Research and Education Centers
Research is conducted in laboratories, farms, and forests on the Clemson campus and at five research and education centers strategically located in the state's distinct soil and climate regions.
Sustainable Agriculture, Organic Farm
The Student Organic Farm (SOF), a fully operational 6-acre demonstration farm located on the Clemson University campus, was established in 2001 as a project under the Sustainable Agriculture Program and serves as a resource for training and education in sustainable and organic agriculture. The farm was certified organic in 2005 and follows the National Organic Program rules which prohibit the application of synthetic fertilizers and pesticides, and also has achieved USDA Good Agricultural Practices (GAPs) certification governing food safety in the production and handling of produce.
Sustainable Landscape Demonstration
The Sustainable Landscape Demonstration Garden, located in the McGinty Mall or Agriculture Quad, is the result of a campus-wide collaborative effort that brought together multiple departments within the School of Agricultural, Forest, and Environmental Sciences (SAFES), university landscape services, campus planning, extension, and the SC Botanical Garden. This project was funded by a one-time grant from Public Service and is an example of the creativity and teamwork happening in CAFLS and across campus.
Water Resource Center
Clemson University's South Carolina Water Resources Center serves as a liaison between the U.S. Geological Survey, the university community and the water resources constituencies across South Carolina.
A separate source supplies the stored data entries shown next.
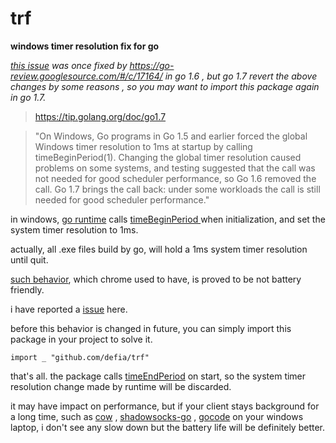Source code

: trf
===

**windows timer resolution fix for go**

_[this issue](https://github.com/golang/go/issues/8687) was once fixed by https://go-review.googlesource.com/#/c/17164/ in go 1.6 , but go 1.7 revert the above changes by some reasons , so you may want to import this package again in go 1.7._

> https://tip.golang.org/doc/go1.7

> "On Windows, Go programs in Go 1.5 and earlier forced the global Windows timer resolution to 1ms at startup by calling timeBeginPeriod(1). Changing the global timer resolution caused problems on some systems, and testing suggested that the call was not needed for good scheduler performance, so Go 1.6 removed the call. Go 1.7 brings the call back: under some workloads the call is still needed for good scheduler performance."








in windows, [go runtime](http://golang.org/src/pkg/runtime/os_windows.c?s=#L99) calls [ timeBeginPeriod ](http://msdn.microsoft.com/en-us/library/windows/desktop/dd757624(v=vs.85).aspx ) when initialization, and set the system timer resolution to 1ms.

actually, all .exe files build by go, will hold a 1ms system timer resolution until quit.

[ such behavior](https://code.google.com/p/chromium/issues/detail?id=153139), which chrome used to have, is proved to be not battery friendly.


i have reported a [issue](https://github.com/golang/go/issues/8687) here.

before this behavior is changed in future, you can simply import this package in your project to solve it.

	import _ "github.com/defia/trf"

that's all. the package calls [timeEndPeriod](http://msdn.microsoft.com/en-us/library/windows/desktop/dd757626%28v=vs.85%29.aspx) on start, so the system timer resolution change made by runtime will be discarded.


it may have impact on performance, but if your client stays background for a long time, such as [cow](https://github.com/cyfdecyf/cow) , [shadowsocks-go](https://github.com/shadowsocks/shadowsocks-go) , [gocode](https://github.com/nsf/gocode) on your windows laptop, i don't see any slow down but the battery life will be definitely better.

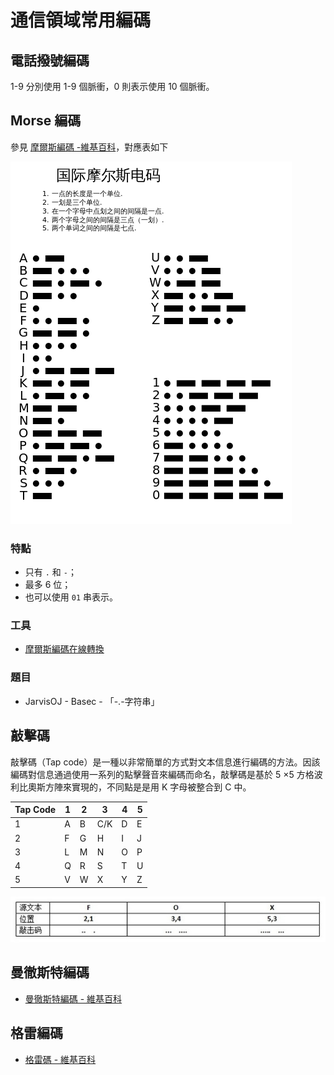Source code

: # 通信領域常用編碼

## 電話撥號編碼

1-9 分別使用 1-9 個脈衝，0 則表示使用 10 個脈衝。

## Morse 編碼

參見 [摩爾斯編碼 -維基百科](https://zh.wikipedia.org/wiki/%E6%91%A9%E5%B0%94%E6%96%AF%E7%94%B5%E7%A0%81)，對應表如下

![摩爾斯電碼](./figure/morse.jpg)

### 特點

-   只有 `.` 和 `-`；
-   最多 6 位；
-   也可以使用 `01` 串表示。

### 工具

-   [摩爾斯編碼在線轉換](http://www.zhongguosou.com/zonghe/moErSiCodeConverter.aspx)

### 題目

-   JarvisOJ - Basec - 「-.-字符串」

## 敲擊碼

敲擊碼（Tap code）是一種以非常簡單的方式對文本信息進行編碼的方法。因該編碼對信息通過使用一系列的點擊聲音來編碼而命名，敲擊碼是基於 5 ×5 方格波利比奧斯方陣來實現的，不同點是是用 K 字母被整合到 C 中。

|Tap Code|1|2|3|4|5|
|--|--|--|--|--|--|
|1|A|B|C/K|D|E|
|2|F|G|H|I|J|
|3|L|M|N|O|P|
|4|Q|R|S|T|U|
|5|V|W|X|Y|Z|

![](./figure/tapcode.jpg)

## 曼徹斯特編碼

-   [曼徹斯特編碼 - 維基百科](https://zh.wikipedia.org/wiki/%E6%9B%BC%E5%BD%BB%E6%96%AF%E7%89%B9%E7%BC%96%E7%A0%81)

## 格雷編碼

-   [格雷碼 - 維基百科](https://zh.wikipedia.org/wiki/%E6%A0%BC%E9%9B%B7%E7%A0%81)
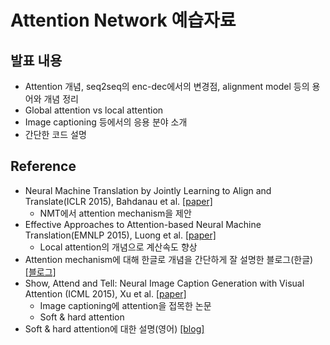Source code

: # Attention Network 예습자료

## 발표 내용

* Attention 개념, seq2seq의 enc-dec에서의 변경점, alignment model 등의 용어와 개념 정리
* Global attention vs local attention
* Image captioning 등에서의 응용 분야 소개
* 간단한 코드 설명

## Reference

* Neural Machine Translation by Jointly Learning to Align and Translate(ICLR 2015), Bahdanau et al. [[paper]](https://arxiv.org/abs/1409.0473)
	* NMT에서 attention mechanism을 제안
* Effective Approaches to Attention-based Neural Machine Translation(EMNLP 2015), Luong et al. [[paper]](https://arxiv.org/abs/1508.04025)
	* Local attention의 개념으로 계산속도 향상
* Attention mechanism에 대해 한글로 개념을 간단하게 잘 설명한 블로그(한글) [[블로그]](https://ratsgo.github.io/from%20frequency%20to%20semantics/2017/10/06/attention/)
* Show, Attend and Tell: Neural Image Caption Generation with Visual Attention (ICML 2015), Xu et al. [[paper]](https://arxiv.org/abs/1502.03044)
	* Image captioning에 attention을 접목한 논문
	* Soft & hard attention
* Soft & hard attention에 대한 설명(영어) [[blog]](https://jhui.github.io/2017/03/15/Soft-and-hard-attention/)

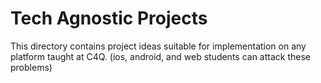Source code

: # Tech Agnostic Projects

This directory contains project ideas suitable for implementation on any platform taught at C4Q.
(ios, android, and web students can attack these problems)

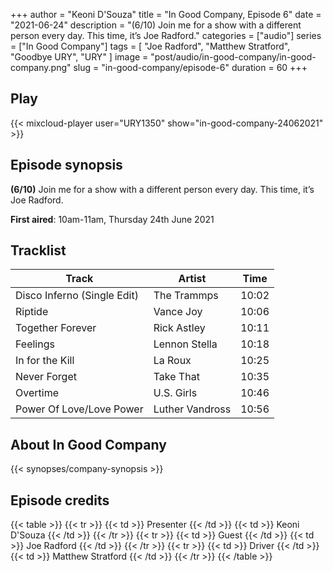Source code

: +++
author = "Keoni D'Souza"
title = "In Good Company, Episode 6"
date = "2021-06-24"
description = "(6/10) Join me for a show with a different person every day. This time, it’s Joe Radford."
categories = ["audio"]
series = ["In Good Company"]
tags = [
    "Joe Radford",
    "Matthew Stratford",
    "Goodbye URY",
    "URY"
]
image = "post/audio/in-good-company/in-good-company.png"
slug = "in-good-company/episode-6"
duration = 60
+++

## Play

{{< mixcloud-player user="URY1350" show="in-good-company-24062021" >}}

## Episode synopsis

**(6/10)** Join me for a show with a different person every day. This time, it’s Joe Radford.

**First aired**: 10am-11am, Thursday 24th June 2021

## Tracklist

| Track                       | Artist          | Time  |
|-----------------------------|-----------------|-------|
| Disco Inferno (Single Edit) | The Trammps     | 10:02 |
| Riptide                     | Vance Joy       | 10:06 |
| Together Forever            | Rick Astley     | 10:11 |
| Feelings                    | Lennon Stella   | 10:18 |
| In for the Kill             | La Roux         | 10:25 |
| Never Forget                | Take That       | 10:35 |
| Overtime                    | U.S. Girls      | 10:46 |
| Power Of Love/Love Power    | Luther Vandross | 10:56 |

## About In Good Company

{{< synopses/company-synopsis >}}

## Episode credits

{{< table >}}
    {{< tr >}}
        {{< td >}}
            Presenter
        {{< /td >}}
        {{< td >}}
            Keoni D'Souza
        {{< /td >}}
    {{< /tr >}}
    {{< tr >}}
        {{< td >}}
            Guest
        {{< /td >}}
        {{< td >}}
            Joe Radford
        {{< /td >}}
    {{< /tr >}}
    {{< tr >}}
        {{< td >}}
            Driver
        {{< /td >}}
        {{< td >}}
            Matthew Stratford
        {{< /td >}}
    {{< /tr >}}
{{< /table >}}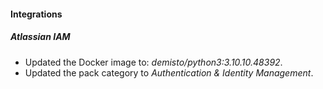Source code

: 
#### Integrations

##### Atlassian IAM
- Updated the Docker image to: *demisto/python3:3.10.10.48392*.
- Updated the pack category to *Authentication & Identity Management*.
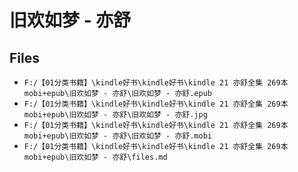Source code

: # 旧欢如梦 - 亦舒

## Files

- `F:/【01分类书籍】\kindle好书\kindle好书\kindle 21 亦舒全集 269本 mobi+epub\旧欢如梦 - 亦舒\旧欢如梦 - 亦舒.epub`
- `F:/【01分类书籍】\kindle好书\kindle好书\kindle 21 亦舒全集 269本 mobi+epub\旧欢如梦 - 亦舒\旧欢如梦 - 亦舒.jpg`
- `F:/【01分类书籍】\kindle好书\kindle好书\kindle 21 亦舒全集 269本 mobi+epub\旧欢如梦 - 亦舒\旧欢如梦 - 亦舒.mobi`
- `F:/【01分类书籍】\kindle好书\kindle好书\kindle 21 亦舒全集 269本 mobi+epub\旧欢如梦 - 亦舒\files.md`
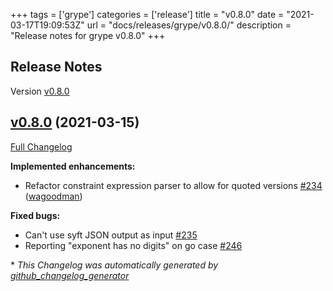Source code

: +++
tags = ['grype']
categories = ['release']
title = "v0.8.0"
date = "2021-03-17T19:09:53Z"
url = "docs/releases/grype/v0.8.0/"
description = "Release notes for grype v0.8.0"
+++

## Release Notes

Version [v0.8.0](https://github.com/anchore/grype/releases/tag/v0.8.0)

## [v0.8.0](https://github.com/anchore/grype/tree/v0.8.0) (2021-03-15)

[Full Changelog](https://github.com/anchore/grype/compare/v0.7.0...v0.8.0)

**Implemented enhancements:**

- Refactor constraint expression parser to allow for quoted versions [\#234](https://github.com/anchore/grype/pull/234) ([wagoodman](https://github.com/wagoodman))

**Fixed bugs:**

- Can't use syft JSON output as input [\#235](https://github.com/anchore/grype/issues/235)
- Reporting "exponent has no digits" on go case [\#246](https://github.com/anchore/grype/issues/246)


\* *This Changelog was automatically generated by [github_changelog_generator](https://github.com/github-changelog-generator/github-changelog-generator)*

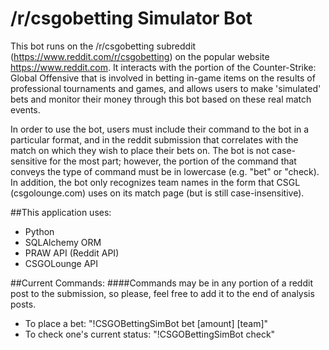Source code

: # /r/csgobetting Simulator Bot 

This bot runs on the /r/csgobetting subreddit (https://www.reddit.com/r/csgobetting) on the popular website https://www.reddit.com. It interacts with the portion of the Counter-Strike: Global Offensive that is involved in betting in-game items on the results of professional tournaments and games, and allows users to make 'simulated' bets and monitor their money through this bot based on these real match events.

In order to use the bot, users must include their command to the bot in a particular format, and in the reddit submission that correlates with the match on which they wish to place their bets on. The bot is not case-sensitive for the most part; however, the portion of the command that conveys the type of command must be in lowercase (e.g. "bet" or "check). In addition, the bot only recognizes team names in the form that CSGL (csgolounge.com) uses on its match page (but is still case-insensitive). 

##This application uses:
* Python
* SQLAlchemy ORM
* PRAW API (Reddit API)
* CSGOLounge API

##Current Commands:
####Commands may be in any portion of a reddit post to the submission, so please, feel free to add it to the end of analysis posts.

* To place a bet: "!CSGOBettingSimBot bet [amount] [team]"
* To check one's current status: "!CSGOBettingSimBot check"


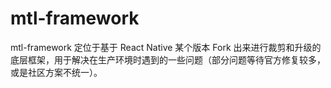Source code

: # mtl-framework

mtl-framework 定位于基于 React Native 某个版本 Fork 出来进行裁剪和升级的底层框架，用于解决在生产环境时遇到的一些问题（部分问题等待官方修复较多，或是社区方案不统一）。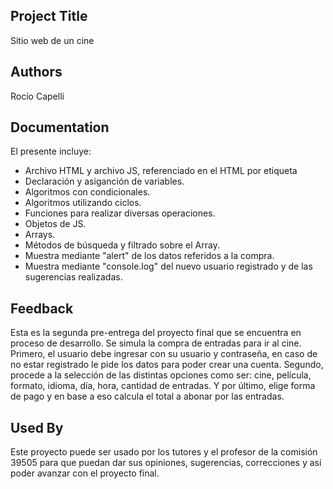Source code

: 
## Project Title

Sitio web de un cine


## Authors

Rocío Capelli


## Documentation

El presente incluye:
* Archivo HTML y archivo JS, referenciado en el HTML por etiqueta <script src="js/main.js"></script>
* Declaración y asiganción de variables.
* Algoritmos con condicionales.
* Algoritmos utilizando ciclos.
* Funciones para realizar diversas operaciones.
* Objetos de JS.
* Arrays.
* Métodos de búsqueda y filtrado sobre el Array.
* Muestra mediante "alert" de los datos referidos a la compra.
* Muestra mediante "console.log" del nuevo usuario registrado y de las sugerencias realizadas.


## Feedback

Esta es la segunda pre-entrega del proyecto final que se encuentra en proceso de desarrollo.
Se simula la compra de entradas para ir al cine.
Primero, el usuario debe ingresar con su usuario y contraseña, en caso de no estar registrado le pide los datos para poder crear una cuenta.
Segundo, procede a la selección de las distintas opciones como ser: cine, película, formato, idioma, día, hora, cantidad de entradas.
Y por último, elige forma de pago y en base a eso calcula el total a abonar por las entradas.


## Used By

Este proyecto puede ser usado por los tutores y el profesor de la comisión 39505 para que puedan dar sus opiniones, sugerencias, correcciones y así poder avanzar con el proyecto final.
It is one of 54 institutes working collectively through the National Institutes for Water Resources (NIWR). The Center serves as a research facilitator and acts as a conduit for information necessary in the resource management decision-making and policy arenas of the state.
Clemson University’s Wood Utilization + Design Institute (WU+D)
Clemson University’s Wood Utilization + Design Institute (WU+D) is a multidisciplinary engine of innovation where foresters, architects, engineers, constructors and building industry stakeholders coalesce to design advancements in wood-based construction materials to compete with steel, concrete and other materials currently used in nonresidential construction.